Vallum Chapbook Series No. 37
Ghosts and memories recur. There are portals here to other worlds, ecosystems you might blink and miss. Everything exists in relation. Childhood is a site of wonder and decay; a future already folded into the past. In the title poem, Solie’s narrator fills a watertank from a well that will someday be spoiled, the ground already changing underneath it.
My last act before closing the tap
To take the hose by the neck and drink,
Taste the cathedral’s rock and temperature,
The water hard and the table high.
The water then, you could still drink it.

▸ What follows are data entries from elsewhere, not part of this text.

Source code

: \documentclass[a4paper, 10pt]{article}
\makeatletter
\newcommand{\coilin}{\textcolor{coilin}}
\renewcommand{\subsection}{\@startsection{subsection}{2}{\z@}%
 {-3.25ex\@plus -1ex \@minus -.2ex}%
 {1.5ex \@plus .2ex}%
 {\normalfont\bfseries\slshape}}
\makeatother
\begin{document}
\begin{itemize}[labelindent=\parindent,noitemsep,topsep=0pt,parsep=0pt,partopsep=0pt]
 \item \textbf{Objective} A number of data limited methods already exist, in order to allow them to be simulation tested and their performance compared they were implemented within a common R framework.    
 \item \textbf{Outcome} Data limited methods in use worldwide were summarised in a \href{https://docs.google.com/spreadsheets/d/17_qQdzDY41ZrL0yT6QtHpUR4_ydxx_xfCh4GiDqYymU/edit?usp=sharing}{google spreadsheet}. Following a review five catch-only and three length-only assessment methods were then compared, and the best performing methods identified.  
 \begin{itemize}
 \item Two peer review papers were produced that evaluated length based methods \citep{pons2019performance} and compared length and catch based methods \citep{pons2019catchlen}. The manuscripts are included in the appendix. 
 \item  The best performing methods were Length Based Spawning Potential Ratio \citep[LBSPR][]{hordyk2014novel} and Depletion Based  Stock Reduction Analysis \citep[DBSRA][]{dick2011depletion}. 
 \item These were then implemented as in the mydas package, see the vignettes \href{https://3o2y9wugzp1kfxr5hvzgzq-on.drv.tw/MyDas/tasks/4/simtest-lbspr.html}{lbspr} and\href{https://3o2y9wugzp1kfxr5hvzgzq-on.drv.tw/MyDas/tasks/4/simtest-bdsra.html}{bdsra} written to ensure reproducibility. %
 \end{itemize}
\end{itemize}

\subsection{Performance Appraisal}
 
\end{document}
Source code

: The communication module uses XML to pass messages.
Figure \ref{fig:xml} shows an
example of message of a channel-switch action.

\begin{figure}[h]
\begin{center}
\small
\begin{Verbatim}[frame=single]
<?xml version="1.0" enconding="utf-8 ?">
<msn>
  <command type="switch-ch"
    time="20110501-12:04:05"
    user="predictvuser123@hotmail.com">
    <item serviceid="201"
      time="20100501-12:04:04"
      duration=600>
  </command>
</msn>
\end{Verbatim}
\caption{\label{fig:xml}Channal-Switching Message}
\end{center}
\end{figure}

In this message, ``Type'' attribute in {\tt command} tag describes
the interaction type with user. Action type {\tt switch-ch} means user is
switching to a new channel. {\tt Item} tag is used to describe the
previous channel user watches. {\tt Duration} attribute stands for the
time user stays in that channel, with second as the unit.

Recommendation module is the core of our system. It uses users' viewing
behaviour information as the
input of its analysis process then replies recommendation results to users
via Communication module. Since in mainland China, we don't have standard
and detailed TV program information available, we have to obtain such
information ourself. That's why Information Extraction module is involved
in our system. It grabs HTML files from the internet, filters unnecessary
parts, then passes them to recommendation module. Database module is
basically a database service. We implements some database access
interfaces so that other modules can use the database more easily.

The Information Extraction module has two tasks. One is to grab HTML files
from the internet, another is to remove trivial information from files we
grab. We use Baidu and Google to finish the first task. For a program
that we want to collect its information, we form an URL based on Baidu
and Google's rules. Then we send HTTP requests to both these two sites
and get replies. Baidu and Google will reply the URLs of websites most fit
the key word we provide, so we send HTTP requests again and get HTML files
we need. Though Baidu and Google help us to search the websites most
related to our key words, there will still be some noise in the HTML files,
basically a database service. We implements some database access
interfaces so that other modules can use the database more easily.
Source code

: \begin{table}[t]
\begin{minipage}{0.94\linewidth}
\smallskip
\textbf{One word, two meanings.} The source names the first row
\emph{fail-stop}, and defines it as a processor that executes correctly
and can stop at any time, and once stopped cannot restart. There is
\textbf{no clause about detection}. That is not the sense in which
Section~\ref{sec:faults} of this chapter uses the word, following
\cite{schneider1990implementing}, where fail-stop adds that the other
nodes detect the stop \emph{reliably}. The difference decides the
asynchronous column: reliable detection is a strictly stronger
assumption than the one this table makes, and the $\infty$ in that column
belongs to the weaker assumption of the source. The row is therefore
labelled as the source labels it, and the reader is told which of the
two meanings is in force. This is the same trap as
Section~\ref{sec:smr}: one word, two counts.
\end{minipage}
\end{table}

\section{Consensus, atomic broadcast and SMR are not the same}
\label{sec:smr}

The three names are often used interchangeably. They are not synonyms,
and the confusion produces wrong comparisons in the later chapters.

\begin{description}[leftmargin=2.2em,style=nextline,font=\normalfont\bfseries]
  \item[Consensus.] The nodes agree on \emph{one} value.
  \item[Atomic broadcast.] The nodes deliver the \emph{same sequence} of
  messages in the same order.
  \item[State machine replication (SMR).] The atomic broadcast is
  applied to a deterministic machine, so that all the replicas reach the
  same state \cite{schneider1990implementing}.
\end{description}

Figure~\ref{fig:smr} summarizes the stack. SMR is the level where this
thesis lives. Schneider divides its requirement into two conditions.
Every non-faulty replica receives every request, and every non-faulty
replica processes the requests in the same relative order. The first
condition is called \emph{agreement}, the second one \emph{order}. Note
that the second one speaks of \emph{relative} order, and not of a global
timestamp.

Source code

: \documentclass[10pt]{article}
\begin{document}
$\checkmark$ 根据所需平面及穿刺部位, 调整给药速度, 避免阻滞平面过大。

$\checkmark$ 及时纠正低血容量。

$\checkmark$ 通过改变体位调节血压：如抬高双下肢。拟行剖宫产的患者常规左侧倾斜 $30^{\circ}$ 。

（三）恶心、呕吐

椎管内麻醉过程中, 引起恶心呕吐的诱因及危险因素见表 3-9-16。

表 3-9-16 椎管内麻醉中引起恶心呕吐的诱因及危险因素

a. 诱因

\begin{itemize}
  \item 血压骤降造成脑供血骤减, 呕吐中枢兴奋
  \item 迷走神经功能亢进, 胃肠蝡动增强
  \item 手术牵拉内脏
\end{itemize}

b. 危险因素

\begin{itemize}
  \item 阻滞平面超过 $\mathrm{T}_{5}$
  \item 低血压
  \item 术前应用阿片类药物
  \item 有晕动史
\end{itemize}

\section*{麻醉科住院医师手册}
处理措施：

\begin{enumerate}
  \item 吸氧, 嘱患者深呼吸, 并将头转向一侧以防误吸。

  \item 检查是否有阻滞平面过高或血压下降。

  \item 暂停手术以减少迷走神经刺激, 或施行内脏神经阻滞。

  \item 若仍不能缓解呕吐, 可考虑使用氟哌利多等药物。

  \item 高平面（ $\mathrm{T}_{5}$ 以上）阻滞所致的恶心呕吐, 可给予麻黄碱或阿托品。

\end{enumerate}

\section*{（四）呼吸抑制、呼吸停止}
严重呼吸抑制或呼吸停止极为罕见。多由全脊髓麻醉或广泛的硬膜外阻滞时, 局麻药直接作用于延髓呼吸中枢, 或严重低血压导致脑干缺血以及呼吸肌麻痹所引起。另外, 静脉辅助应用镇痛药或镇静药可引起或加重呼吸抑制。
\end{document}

“Look around you,” advises the final line of “Basement Suite,” the first poem in Karen Solie’s Wellwater. Solie follows her own instruction, bringing a clear eye and reflective wit to her observed surroundings, from a wall colour that feels threadbare to a vine that climbs with pain. Solie is interested in what animates things, how they occupy a position, manifest a particular glow. “Each old thing in its new place must prove its worth yet again,” she writes of dust disturbed. Fungi and algae give off light together “in a collaboration that obscures / the individual collaborators.” Objects take on life and the living are objectified. “I was an empty bottle on the floor / of a church filling with dust,” Solie writes, privileging no one state of being over another. —Rosie Long Decter
Karen Solie is a half-time lecturer in English and Creative Writing for the University of St Andrews in Scotland. The rest of the time she is in Canada. Her sixth collection of poetry will be published in 2025.